We left C-3P0 and R2-D2 floating in space, but since then they’ve landed on yet another desert planet that isn’t Tatooine. Star Wars LOVES desert planets that look like but aren’t Tatooine. This one even has a guest appearance from Jabba the Hutt’s band! But nope, it stubbornly refuses to be Tatooine.

Anyway, the droids are in search of a new master, and have been sent by an agency to a diner. Yes, an agency – that’s the only description we get, but it feels very much like a temp agency. They screw up their new food industry jobs in comical ways, of course, and are fired by the diner’s owner. The whole first act of this episode treats droids as employees of their masters, rather than possessions. It’s a good kid-friendly way of handling the thorny ethical issues about seemingly sentient beings being owned that the movies tend to gloss over. Well done, Droids!

Until act two. 3P0 is distraught, saying they can’t function without a master. The implications of this are not explored, but they’re worrying. Does he mean they legally can’t function? Does galactic law require droids to be owned? Or does he mean it literally? Is there something in droids’ programming that will shut them down if they go too long without an owner?
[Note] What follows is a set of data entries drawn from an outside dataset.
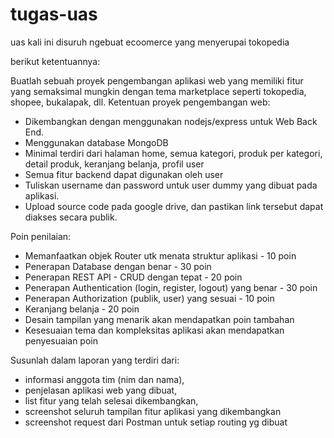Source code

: # tugas-uas
uas kali ini disuruh ngebuat ecoomerce yang menyerupai tokopedia

berikut ketentuannya:

Buatlah sebuah proyek pengembangan aplikasi web yang memiliki fitur yang semaksimal mungkin dengan tema marketplace seperti tokopedia, shopee, bukalapak, dll.
Ketentuan proyek pengembangan web:
- Dikembangkan dengan menggunakan nodejs/express untuk Web Back End. 
- Menggunakan database MongoDB
- Minimal terdiri dari halaman home, semua kategori, produk per kategori, detail produk, keranjang belanja, profil user
- Semua fitur backend dapat digunakan oleh user
- Tuliskan username dan password untuk user dummy yang dibuat pada aplikasi.
- Upload source code pada google drive, dan pastikan link tersebut dapat diakses secara publik.

Poin penilaian:
- Memanfaatkan objek Router utk menata struktur aplikasi - 10 poin
- Penerapan Database dengan benar - 30 poin
- Penerapan REST API - CRUD dengan tepat - 20 poin
- Penerapan Authentication (login, register, logout) yang benar - 30 poin
- Penerapan Authorization (publik, user) yang sesuai - 10 poin
- Keranjang belanja - 20 poin
- Desain tampilan yang menarik akan mendapatkan poin tambahan
- Kesesuaian tema dan kompleksitas aplikasi akan mendapatkan penyesuaian poin

Susunlah dalam laporan yang terdiri dari: 
- informasi anggota tim (nim dan nama), 
- penjelasan aplikasi web yang dibuat, 
- list fitur yang telah selesai dikembangkan, 
- screenshot seluruh tampilan fitur aplikasi yang dikembangkan
- screenshot request dari Postman untuk setiap routing yg dibuat
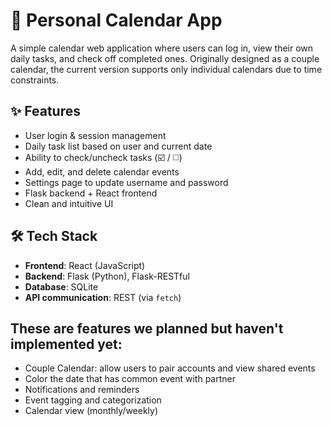 # 📆 Personal Calendar App

A simple calendar web application where users can log in, view their own daily tasks, and check off completed ones. Originally designed as a couple calendar, the current version supports only individual calendars due to time constraints.

## ✨ Features

- User login & session management
- Daily task list based on user and current date
- Ability to check/uncheck tasks (☑️ / ◻️)
- Add, edit, and delete calendar events
- Settings page to update username and password
- Flask backend + React frontend
- Clean and intuitive UI

## 🛠 Tech Stack

- **Frontend**: React (JavaScript)
- **Backend**: Flask (Python), Flask-RESTful
- **Database**: SQLite
- **API communication**: REST (via `fetch`)

## These are features we planned but haven't implemented yet:

- Couple Calendar: allow users to pair accounts and view shared events
- Color the date that has common event with partner
- Notifications and reminders
- Event tagging and categorization
- Calendar view (monthly/weekly)

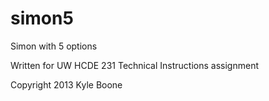 simon5
======

Simon with 5 options

Written for UW HCDE 231 Technical Instructions assignment

Copyright 2013 Kyle Boone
It gets worse. Out of options, the droids put themselves up for auction. On an elevated auction block, with a crowd of people gathered around making bids. The money paid for our title characters, though, doesn’t go to them, it goes to the auctioneer. And they have no say in who they’re sold to; they have no choice but to go with the highest bidder.

I’m trying not to take this essay about a kids’ cartoon to too horrible a place, but you can connect the dots for yourself. These dots are not very far apart. This is perhaps not imagery that should have been served up to kids on a Saturday morning, especially when, while we’re supposed to care for the droids’ plight, the circumstances themselves are not presented as in any way morally wrong.

It’s funny, that the droids can’t find a good master. Uh-oh, they were almost sold to a silly-looking abusive alien! Isn’t that hilarious?

It gets worse. Again.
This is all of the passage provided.